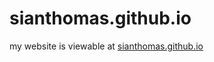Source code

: # sianthomas.github.io
my website is viewable at [sianthomas.github.io](https://sianthomas.github.io)
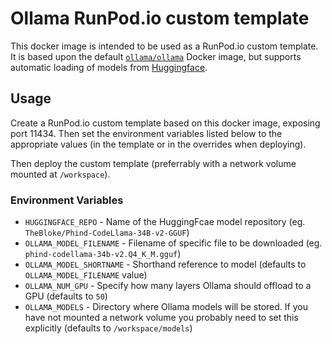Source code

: # Ollama RunPod.io custom template

This docker image is intended to be used as a RunPod.io custom template. It is 
based upon the default [`ollama/ollama`](https://hub.docker.com/r/ollama/ollama) 
Docker image, but supports automatic loading of models from 
[Huggingface](https://huggingface.co/models).

## Usage

Create a RunPod.io custom template based on this docker image, exposing port 11434. 
Then set the environment variables listed below to the appropriate values (in the template
or in the overrides when deploying).

Then deploy the custom template (preferrably with a network volume mounted at `/workspace`).

### Environment Variables

* `HUGGINGFACE_REPO` - Name of the HuggingFcae model repository (eg. `TheBloke/Phind-CodeLlama-34B-v2-GGUF`)
* `OLLAMA_MODEL_FILENAME` - Filename of specific file to be downloaded (eg. `phind-codellama-34b-v2.Q4_K_M.gguf`)
* `OLLAMA_MODEL_SHORTNAME` - Shorthand reference to model (defaults to `OLLAMA_MODEL_FILENAME` value)
* `OLLAMA_NUM_GPU` - Specify how many layers Ollama should offload to a GPU (defaults to `50`)
* `OLLAMA_MODELS` - Directory where Ollama models will be stored. If you have not mounted a network volume you probably need to set this explicitly (defaults to `/workspace/models`)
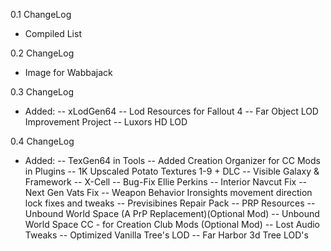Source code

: 0.1 ChangeLog
- Compiled List

0.2 ChangeLog
- Image for Wabbajack

0.3 ChangeLog
- Added:
-- xLodGen64
-- Lod Resources for Fallout 4
-- Far Object LOD Improvement Project
-- Luxors HD LOD

0.4 ChangeLog
- Added:
-- TexGen64 in Tools
-- Added Creation Organizer for CC Mods in Plugins
-- 1K  Upscaled Potato Textures 1-9 + DLC
-- Visible Galaxy & Framework
-- X-Cell
-- Bug-Fix Ellie Perkins
-- Interior Navcut Fix
-- Next Gen Vats Fix
-- Weapon Behavior Ironsights movement direction lock fixes and tweaks
-- Previsibines Repair Pack
-- PRP Resources
-- Unbound World Space (A PrP Replacement)(Optional Mod)
-- Unbound World Space CC - for Creation Club Mods (Optional Mod)
-- Lost Audio Tweaks
-- Optimized Vanilla Tree's LOD
-- Far Harbor 3d Tree LOD's

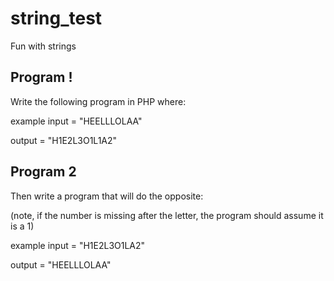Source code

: # string_test
Fun with strings

## Program ! 

Write the following program in PHP where:

example input =  "HEELLLOLAA"

output = "H1E2L3O1L1A2"


## Program 2

Then write a program that will do the opposite:

(note, if the number is missing after the letter, the program should assume it is a 1)

example input = "H1E2L3O1LA2"

output =  "HEELLLOLAA"

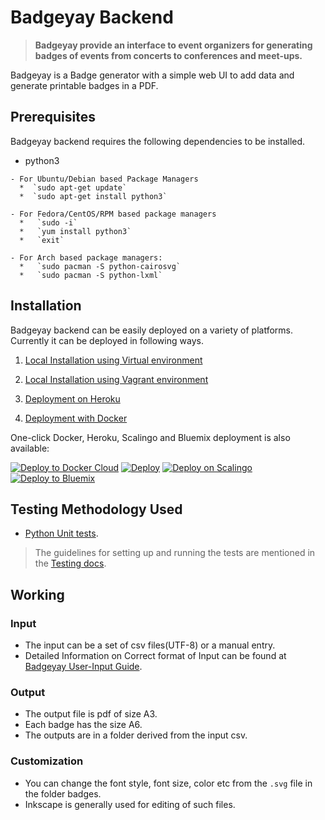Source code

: # Badgeyay Backend

> **Badgeyay provide an interface to event organizers for generating badges of events from concerts to conferences and meet-ups.**

Badgeyay is a Badge generator with a simple web UI to add data and generate printable badges in a PDF.

## Prerequisites

Badgeyay backend requires the following dependencies to be installed.
   - python3

    - For Ubuntu/Debian based Package Managers
      *  `sudo apt-get update`
      *  `sudo apt-get install python3`
  
    - For Fedora/CentOS/RPM based package managers
      *   `sudo -i`
      *   `yum install python3`
      *   `exit`

    - For Arch based package managers:
      *   `sudo pacman -S python-cairosvg`
      *   `sudo pacman -S python-lxml`

## Installation

Badgeyay backend can be easily deployed on a variety of platforms. Currently it can be deployed in following ways.

1. [Local Installation using Virtual environment](docs/installation/localvir.md)

2. [Local Installation using Vagrant environment](docs/installation/localvag.md)

3. [Deployment on Heroku](docs/installation/heroku.md)

4. [Deployment with Docker](docs/installation/docker.md)

One-click Docker, Heroku, Scalingo and Bluemix deployment is also available:

[![Deploy to Docker Cloud](https://files.cloud.docker.com/images/deploy-to-dockercloud.svg)](https://cloud.docker.com/stack/deploy/?repo=https://github.com/fossasia/badgeyay) [![Deploy](https://www.herokucdn.com/deploy/button.svg)](https://heroku.com/deploy?template=https://github.com/fossasia/badgeyay/tree/development) 
[![Deploy on Scalingo](https://cdn.scalingo.com/deploy/button.svg)](https://my.scalingo.com/deploy?source=https://github.com/fossasia/badgeyay#development) 
[![Deploy to Bluemix](https://bluemix.net/deploy/button.png)](https://bluemix.net/deploy?repository=https://github.com/fossasia/badgeyay&branch=development)


## Testing Methodology Used

* [Python Unit tests](https://docs.python.org/3/library/unittest.html).

> The guidelines for setting up and running the tests are mentioned in the [Testing docs](docs/test/testing.md).

## Working

### Input

- The input can be a set of csv files(UTF-8) or a manual entry.
- Detailed Information on Correct format of Input can be found at [Badgeyay User-Input Guide](http://badgeyay.com/#/guide).

### Output

- The output file is pdf of size A3.
- Each badge has the size A6.
- The outputs are in a folder derived from the input csv.

### Customization

- You can change the font style, font size, color etc from the `.svg` file in the folder badges.
- Inkscape is generally used for editing of such files.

◆ How to complete this task ◆
Report the number of lines in the entries where the word "tests" occurs, and add nothing else.

◆ Answer ◆
2